= Material supplied =

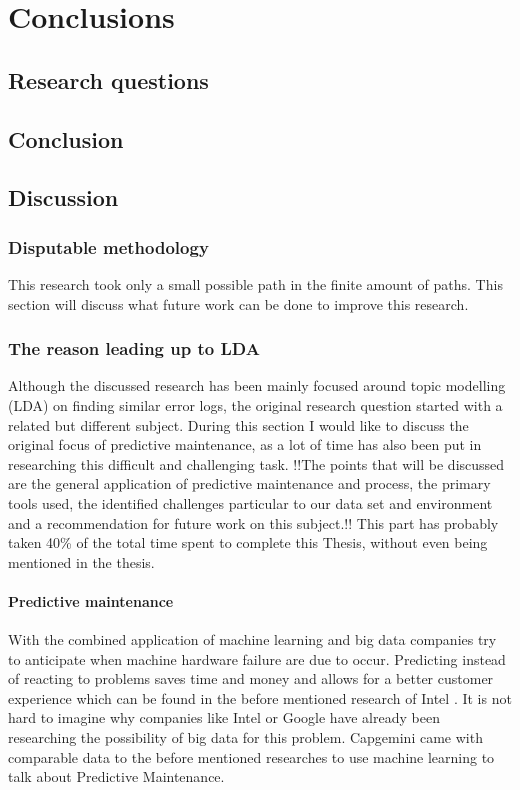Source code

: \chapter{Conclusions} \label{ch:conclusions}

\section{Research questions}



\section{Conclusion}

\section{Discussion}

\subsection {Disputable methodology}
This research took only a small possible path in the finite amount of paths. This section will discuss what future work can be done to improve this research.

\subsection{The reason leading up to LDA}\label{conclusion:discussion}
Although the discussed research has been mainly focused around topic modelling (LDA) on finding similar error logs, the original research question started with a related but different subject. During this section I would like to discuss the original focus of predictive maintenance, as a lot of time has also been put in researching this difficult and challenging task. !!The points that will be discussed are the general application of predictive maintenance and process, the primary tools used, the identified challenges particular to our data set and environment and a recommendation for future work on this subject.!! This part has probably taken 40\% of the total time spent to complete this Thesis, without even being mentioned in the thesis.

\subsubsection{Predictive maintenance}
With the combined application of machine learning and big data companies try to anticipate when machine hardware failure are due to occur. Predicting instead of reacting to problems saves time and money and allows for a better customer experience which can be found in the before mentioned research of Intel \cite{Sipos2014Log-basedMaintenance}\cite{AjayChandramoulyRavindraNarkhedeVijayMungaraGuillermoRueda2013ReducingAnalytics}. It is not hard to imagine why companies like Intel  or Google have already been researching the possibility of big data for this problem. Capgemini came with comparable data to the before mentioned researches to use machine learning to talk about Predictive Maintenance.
...
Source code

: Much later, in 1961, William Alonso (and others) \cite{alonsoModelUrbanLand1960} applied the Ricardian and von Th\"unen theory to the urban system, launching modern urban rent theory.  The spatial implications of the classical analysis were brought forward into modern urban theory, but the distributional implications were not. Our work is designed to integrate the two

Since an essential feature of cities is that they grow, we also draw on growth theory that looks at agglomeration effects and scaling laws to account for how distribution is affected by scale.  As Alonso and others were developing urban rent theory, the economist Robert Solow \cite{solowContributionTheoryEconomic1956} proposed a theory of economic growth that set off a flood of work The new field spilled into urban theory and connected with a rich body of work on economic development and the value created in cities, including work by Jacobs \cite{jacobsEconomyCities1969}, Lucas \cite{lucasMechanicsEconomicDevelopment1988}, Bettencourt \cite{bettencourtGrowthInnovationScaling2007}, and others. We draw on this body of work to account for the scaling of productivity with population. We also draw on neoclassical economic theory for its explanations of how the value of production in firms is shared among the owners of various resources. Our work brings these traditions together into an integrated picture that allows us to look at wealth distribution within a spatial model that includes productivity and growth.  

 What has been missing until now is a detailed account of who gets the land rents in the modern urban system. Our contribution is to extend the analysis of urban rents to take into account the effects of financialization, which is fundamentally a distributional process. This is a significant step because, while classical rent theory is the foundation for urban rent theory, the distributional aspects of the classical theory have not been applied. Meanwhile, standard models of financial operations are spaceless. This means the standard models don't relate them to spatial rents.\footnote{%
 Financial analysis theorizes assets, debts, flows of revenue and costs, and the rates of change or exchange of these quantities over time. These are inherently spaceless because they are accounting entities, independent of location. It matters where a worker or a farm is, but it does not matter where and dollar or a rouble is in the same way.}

= Assignment =
Reproduce every line of the records containing the string "these".

= Result of the exercise =
Since an essential feature of cities is that they grow, we also draw on growth theory that looks at agglomeration effects and scaling laws to account for how distribution is affected by scale.  As Alonso and others were developing urban rent theory, the economist Robert Solow \cite{solowContributionTheoryEconomic1956} proposed a theory of economic growth that set off a flood of work The new field spilled into urban theory and connected with a rich body of work on economic development and the value created in cities, including work by Jacobs \cite{jacobsEconomyCities1969}, Lucas \cite{lucasMechanicsEconomicDevelopment1988}, Bettencourt \cite{bettencourtGrowthInnovationScaling2007}, and others. We draw on this body of work to account for the scaling of productivity with population. We also draw on neoclassical economic theory for its explanations of how the value of production in firms is shared among the owners of various resources. Our work brings these traditions together into an integrated picture that allows us to look at wealth distribution within a spatial model that includes productivity and growth.  
 Financial analysis theorizes assets, debts, flows of revenue and costs, and the rates of change or exchange of these quantities over time. These are inherently spaceless because they are accounting entities, independent of location. It matters where a worker or a farm is, but it does not matter where and dollar or a rouble is in the same way.}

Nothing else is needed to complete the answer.